_Data for the task_
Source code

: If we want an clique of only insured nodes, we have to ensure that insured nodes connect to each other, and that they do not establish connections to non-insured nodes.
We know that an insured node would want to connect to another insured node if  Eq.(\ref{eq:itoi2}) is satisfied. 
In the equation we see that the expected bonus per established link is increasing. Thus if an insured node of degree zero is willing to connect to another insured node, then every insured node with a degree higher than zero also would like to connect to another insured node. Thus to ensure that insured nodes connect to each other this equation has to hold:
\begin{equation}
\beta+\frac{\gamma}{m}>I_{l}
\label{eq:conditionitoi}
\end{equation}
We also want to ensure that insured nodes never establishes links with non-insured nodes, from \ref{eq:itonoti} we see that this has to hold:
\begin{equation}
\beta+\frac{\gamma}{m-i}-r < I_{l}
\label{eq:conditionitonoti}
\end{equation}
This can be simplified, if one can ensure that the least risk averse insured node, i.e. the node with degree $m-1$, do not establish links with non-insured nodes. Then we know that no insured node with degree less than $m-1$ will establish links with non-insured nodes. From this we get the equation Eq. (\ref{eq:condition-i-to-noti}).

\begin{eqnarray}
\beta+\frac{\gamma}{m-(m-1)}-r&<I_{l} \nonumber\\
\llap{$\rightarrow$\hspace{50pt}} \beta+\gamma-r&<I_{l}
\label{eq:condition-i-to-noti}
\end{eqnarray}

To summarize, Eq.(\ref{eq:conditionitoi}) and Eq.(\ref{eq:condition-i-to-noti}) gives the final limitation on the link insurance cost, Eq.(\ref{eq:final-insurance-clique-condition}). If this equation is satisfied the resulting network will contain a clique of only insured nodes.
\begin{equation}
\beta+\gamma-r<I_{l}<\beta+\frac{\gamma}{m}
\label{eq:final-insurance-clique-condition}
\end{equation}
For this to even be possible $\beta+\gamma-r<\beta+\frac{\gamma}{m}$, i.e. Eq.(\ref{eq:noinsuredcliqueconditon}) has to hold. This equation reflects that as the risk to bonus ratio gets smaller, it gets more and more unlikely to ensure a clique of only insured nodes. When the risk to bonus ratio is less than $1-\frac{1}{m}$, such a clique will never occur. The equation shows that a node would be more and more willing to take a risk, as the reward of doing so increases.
---
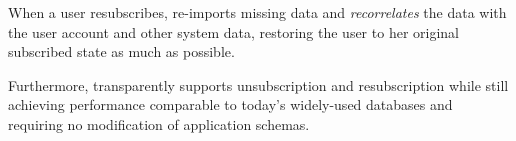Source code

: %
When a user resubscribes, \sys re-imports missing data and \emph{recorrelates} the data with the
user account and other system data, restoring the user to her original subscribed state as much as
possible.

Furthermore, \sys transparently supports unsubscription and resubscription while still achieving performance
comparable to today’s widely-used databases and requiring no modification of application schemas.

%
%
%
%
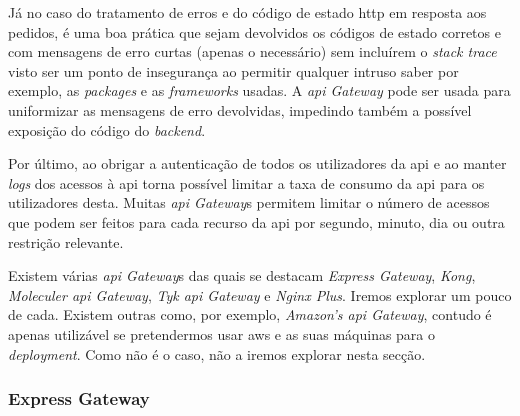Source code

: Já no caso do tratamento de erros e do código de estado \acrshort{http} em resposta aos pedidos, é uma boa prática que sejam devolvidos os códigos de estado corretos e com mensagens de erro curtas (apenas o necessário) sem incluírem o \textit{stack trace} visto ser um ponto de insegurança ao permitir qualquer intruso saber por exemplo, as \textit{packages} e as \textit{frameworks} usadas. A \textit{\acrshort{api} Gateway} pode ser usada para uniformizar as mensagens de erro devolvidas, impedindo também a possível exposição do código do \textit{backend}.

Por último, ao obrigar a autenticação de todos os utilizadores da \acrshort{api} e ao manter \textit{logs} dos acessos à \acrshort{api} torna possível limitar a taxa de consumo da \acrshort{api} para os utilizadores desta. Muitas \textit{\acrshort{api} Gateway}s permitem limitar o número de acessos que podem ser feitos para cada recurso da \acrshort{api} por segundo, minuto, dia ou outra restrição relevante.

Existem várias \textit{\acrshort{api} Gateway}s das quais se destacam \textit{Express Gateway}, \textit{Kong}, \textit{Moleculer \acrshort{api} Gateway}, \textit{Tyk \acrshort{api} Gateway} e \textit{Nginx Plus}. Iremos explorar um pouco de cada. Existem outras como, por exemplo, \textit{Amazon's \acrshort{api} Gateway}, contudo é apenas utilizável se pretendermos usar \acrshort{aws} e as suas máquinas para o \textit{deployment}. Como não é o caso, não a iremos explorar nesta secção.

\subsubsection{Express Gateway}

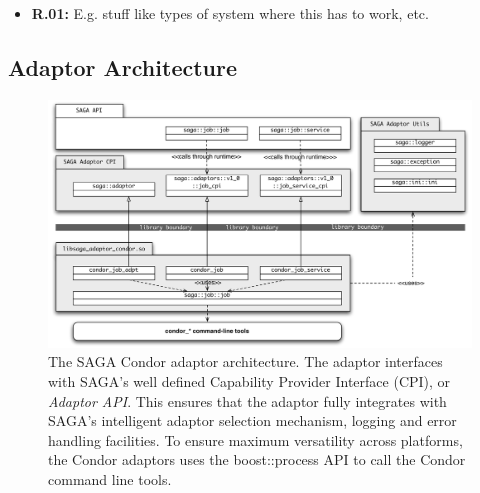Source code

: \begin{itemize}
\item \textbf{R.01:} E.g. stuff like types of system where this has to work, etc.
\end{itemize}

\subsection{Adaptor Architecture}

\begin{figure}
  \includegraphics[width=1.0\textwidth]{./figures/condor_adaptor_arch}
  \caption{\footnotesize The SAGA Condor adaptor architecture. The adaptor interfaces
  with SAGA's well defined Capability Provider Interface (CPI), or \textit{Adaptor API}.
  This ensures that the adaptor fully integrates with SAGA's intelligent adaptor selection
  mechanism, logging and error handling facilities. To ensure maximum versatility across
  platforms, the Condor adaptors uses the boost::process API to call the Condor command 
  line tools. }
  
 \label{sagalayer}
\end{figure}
==
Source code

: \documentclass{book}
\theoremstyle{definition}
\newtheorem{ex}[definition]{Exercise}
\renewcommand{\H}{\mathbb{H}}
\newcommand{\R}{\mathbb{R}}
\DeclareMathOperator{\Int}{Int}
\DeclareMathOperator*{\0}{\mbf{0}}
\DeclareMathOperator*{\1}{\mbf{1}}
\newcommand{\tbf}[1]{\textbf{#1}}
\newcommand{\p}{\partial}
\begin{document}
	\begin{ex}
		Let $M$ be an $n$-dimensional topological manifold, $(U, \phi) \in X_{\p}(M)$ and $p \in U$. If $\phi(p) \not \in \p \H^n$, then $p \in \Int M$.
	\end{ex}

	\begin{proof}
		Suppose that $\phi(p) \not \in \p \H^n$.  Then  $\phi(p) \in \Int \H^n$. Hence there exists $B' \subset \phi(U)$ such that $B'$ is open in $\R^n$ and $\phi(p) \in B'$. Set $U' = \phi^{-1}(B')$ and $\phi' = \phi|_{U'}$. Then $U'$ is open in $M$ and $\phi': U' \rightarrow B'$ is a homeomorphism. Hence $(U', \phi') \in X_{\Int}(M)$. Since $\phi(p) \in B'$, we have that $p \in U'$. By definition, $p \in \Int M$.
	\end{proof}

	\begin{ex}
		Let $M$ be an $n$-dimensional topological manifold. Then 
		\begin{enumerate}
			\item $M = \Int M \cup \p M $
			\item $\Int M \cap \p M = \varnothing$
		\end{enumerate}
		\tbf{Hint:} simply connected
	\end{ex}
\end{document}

_What to work on_
Among the lines of the entries, count those containing the string "user" and give only the number.

_Exercise answer_
2